##### RECORDS SUPPLIED #####
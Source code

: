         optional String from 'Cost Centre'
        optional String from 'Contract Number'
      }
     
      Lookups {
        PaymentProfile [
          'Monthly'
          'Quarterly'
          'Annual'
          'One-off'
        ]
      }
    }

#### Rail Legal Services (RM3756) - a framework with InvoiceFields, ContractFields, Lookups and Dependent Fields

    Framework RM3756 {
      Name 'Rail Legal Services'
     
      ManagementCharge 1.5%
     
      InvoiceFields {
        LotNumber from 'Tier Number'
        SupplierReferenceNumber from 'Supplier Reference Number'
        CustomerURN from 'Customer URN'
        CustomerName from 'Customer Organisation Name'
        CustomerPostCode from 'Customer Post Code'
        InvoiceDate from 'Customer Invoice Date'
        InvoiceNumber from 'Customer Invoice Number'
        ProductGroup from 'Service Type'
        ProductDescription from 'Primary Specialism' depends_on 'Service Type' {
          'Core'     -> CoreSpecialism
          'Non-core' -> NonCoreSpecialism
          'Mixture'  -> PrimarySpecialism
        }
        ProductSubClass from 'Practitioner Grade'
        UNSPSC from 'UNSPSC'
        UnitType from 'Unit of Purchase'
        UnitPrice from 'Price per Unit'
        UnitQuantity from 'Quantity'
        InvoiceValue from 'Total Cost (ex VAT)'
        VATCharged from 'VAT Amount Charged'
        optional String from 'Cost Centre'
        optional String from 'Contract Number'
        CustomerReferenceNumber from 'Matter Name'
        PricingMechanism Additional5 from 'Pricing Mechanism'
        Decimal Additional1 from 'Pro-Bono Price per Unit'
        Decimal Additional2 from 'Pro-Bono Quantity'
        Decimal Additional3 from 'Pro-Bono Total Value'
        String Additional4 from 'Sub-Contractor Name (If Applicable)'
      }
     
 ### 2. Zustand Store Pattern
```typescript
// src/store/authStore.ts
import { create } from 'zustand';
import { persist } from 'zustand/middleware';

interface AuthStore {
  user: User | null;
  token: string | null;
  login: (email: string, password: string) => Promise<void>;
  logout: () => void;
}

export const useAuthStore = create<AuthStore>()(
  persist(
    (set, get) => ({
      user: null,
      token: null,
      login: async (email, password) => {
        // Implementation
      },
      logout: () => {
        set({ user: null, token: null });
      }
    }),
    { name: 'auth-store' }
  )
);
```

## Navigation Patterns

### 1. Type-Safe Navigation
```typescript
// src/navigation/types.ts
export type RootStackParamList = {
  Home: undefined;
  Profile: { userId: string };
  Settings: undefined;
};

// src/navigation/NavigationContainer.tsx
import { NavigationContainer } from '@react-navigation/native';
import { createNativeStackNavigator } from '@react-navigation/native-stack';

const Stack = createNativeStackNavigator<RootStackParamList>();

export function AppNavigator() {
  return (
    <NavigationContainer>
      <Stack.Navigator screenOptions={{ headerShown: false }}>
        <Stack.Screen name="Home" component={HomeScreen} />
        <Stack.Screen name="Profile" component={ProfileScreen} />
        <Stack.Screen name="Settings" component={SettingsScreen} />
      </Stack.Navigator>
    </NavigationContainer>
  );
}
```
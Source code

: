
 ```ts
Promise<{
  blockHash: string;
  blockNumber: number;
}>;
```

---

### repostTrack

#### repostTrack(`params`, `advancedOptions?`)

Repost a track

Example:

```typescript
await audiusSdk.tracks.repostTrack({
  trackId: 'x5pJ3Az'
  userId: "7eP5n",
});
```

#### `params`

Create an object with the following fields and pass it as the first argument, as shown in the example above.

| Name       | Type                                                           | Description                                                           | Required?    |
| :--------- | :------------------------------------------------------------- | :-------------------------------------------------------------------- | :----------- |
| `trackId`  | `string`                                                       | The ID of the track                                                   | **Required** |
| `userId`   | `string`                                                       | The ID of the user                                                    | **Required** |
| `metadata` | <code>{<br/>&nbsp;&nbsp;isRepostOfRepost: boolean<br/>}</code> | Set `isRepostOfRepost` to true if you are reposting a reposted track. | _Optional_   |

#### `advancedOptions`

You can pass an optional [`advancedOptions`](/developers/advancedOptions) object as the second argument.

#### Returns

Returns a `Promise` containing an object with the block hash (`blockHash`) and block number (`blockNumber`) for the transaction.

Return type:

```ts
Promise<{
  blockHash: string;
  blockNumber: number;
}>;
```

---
#####
WHAT TO PRODUCE:
Please write out the records from above, keeping every line exact.

WRITTEN RESPONSE:
Source code

:         optional String from 'Cost Centre'
        optional String from 'Contract Number'
      }
     
      Lookups {
        PaymentProfile [
          'Monthly'
          'Quarterly'
          'Annual'
          'One-off'
        ]
      }
    }

#### Rail Legal Services (RM3756) - a framework with InvoiceFields, ContractFields, Lookups and Dependent Fields

    Framework RM3756 {
      Name 'Rail Legal Services'
     
      ManagementCharge 1.5%
     
      InvoiceFields {
        LotNumber from 'Tier Number'
        SupplierReferenceNumber from 'Supplier Reference Number'
        CustomerURN from 'Customer URN'
        CustomerName from 'Customer Organisation Name'
        CustomerPostCode from 'Customer Post Code'
        InvoiceDate from 'Customer Invoice Date'
        InvoiceNumber from 'Customer Invoice Number'
        ProductGroup from 'Service Type'
        ProductDescription from 'Primary Specialism' depends_on 'Service Type' {
          'Core'     -> CoreSpecialism
          'Non-core' -> NonCoreSpecialism
          'Mixture'  -> PrimarySpecialism
        }
        ProductSubClass from 'Practitioner Grade'
        UNSPSC from 'UNSPSC'
        UnitType from 'Unit of Purchase'
        UnitPrice from 'Price per Unit'
        UnitQuantity from 'Quantity'
        InvoiceValue from 'Total Cost (ex VAT)'
        VATCharged from 'VAT Amount Charged'
        optional String from 'Cost Centre'
        optional String from 'Contract Number'
        CustomerReferenceNumber from 'Matter Name'
        PricingMechanism Additional5 from 'Pricing Mechanism'
        Decimal Additional1 from 'Pro-Bono Price per Unit'
        Decimal Additional2 from 'Pro-Bono Quantity'
        Decimal Additional3 from 'Pro-Bono Total Value'
        String Additional4 from 'Sub-Contractor Name (If Applicable)'
      }
     
 ### 2. Zustand Store Pattern
```typescript
// src/store/authStore.ts
import { create } from 'zustand';
import { persist } from 'zustand/middleware';

interface AuthStore {
  user: User | null;
  token: string | null;
  login: (email: string, password: string) => Promise<void>;
  logout: () => void;
}

export const useAuthStore = create<AuthStore>()(
  persist(
    (set, get) => ({
      user: null,
      token: null,
      login: async (email, password) => {
        // Implementation
      },
      logout: () => {
        set({ user: null, token: null });
      }
    }),
    { name: 'auth-store' }
  )
);
```

## Navigation Patterns

### 1. Type-Safe Navigation
```typescript
// src/navigation/types.ts
export type RootStackParamList = {
  Home: undefined;
  Profile: { userId: string };
  Settings: undefined;
};

// src/navigation/NavigationContainer.tsx
import { NavigationContainer } from '@react-navigation/native';
import { createNativeStackNavigator } from '@react-navigation/native-stack';

const Stack = createNativeStackNavigator<RootStackParamList>();

export function AppNavigator() {
  return (
    <NavigationContainer>
      <Stack.Navigator screenOptions={{ headerShown: false }}>
        <Stack.Screen name="Home" component={HomeScreen} />
        <Stack.Screen name="Profile" component={ProfileScreen} />
        <Stack.Screen name="Settings" component={SettingsScreen} />
      </Stack.Navigator>
    </NavigationContainer>
  );
}
```
Source code

:
 ```ts
Promise<{
  blockHash: string;
  blockNumber: number;
}>;
```

---

### repostTrack

#### repostTrack(`params`, `advancedOptions?`)

Repost a track

Example:

```typescript
await audiusSdk.tracks.repostTrack({
  trackId: 'x5pJ3Az'
  userId: "7eP5n",
});
```

#### `params`

Create an object with the following fields and pass it as the first argument, as shown in the example above.

| Name       | Type                                                           | Description                                                           | Required?    |
| :--------- | :------------------------------------------------------------- | :-------------------------------------------------------------------- | :----------- |
| `trackId`  | `string`                                                       | The ID of the track                                                   | **Required** |
| `userId`   | `string`                                                       | The ID of the user                                                    | **Required** |
| `metadata` | <code>{<br/>&nbsp;&nbsp;isRepostOfRepost: boolean<br/>}</code> | Set `isRepostOfRepost` to true if you are reposting a reposted track. | _Optional_   |

#### `advancedOptions`

You can pass an optional [`advancedOptions`](/developers/advancedOptions) object as the second argument.

#### Returns

Returns a `Promise` containing an object with the block hash (`blockHash`) and block number (`blockNumber`) for the transaction.

Return type:

```ts
Promise<{
  blockHash: string;
  blockNumber: number;
}>;
```

---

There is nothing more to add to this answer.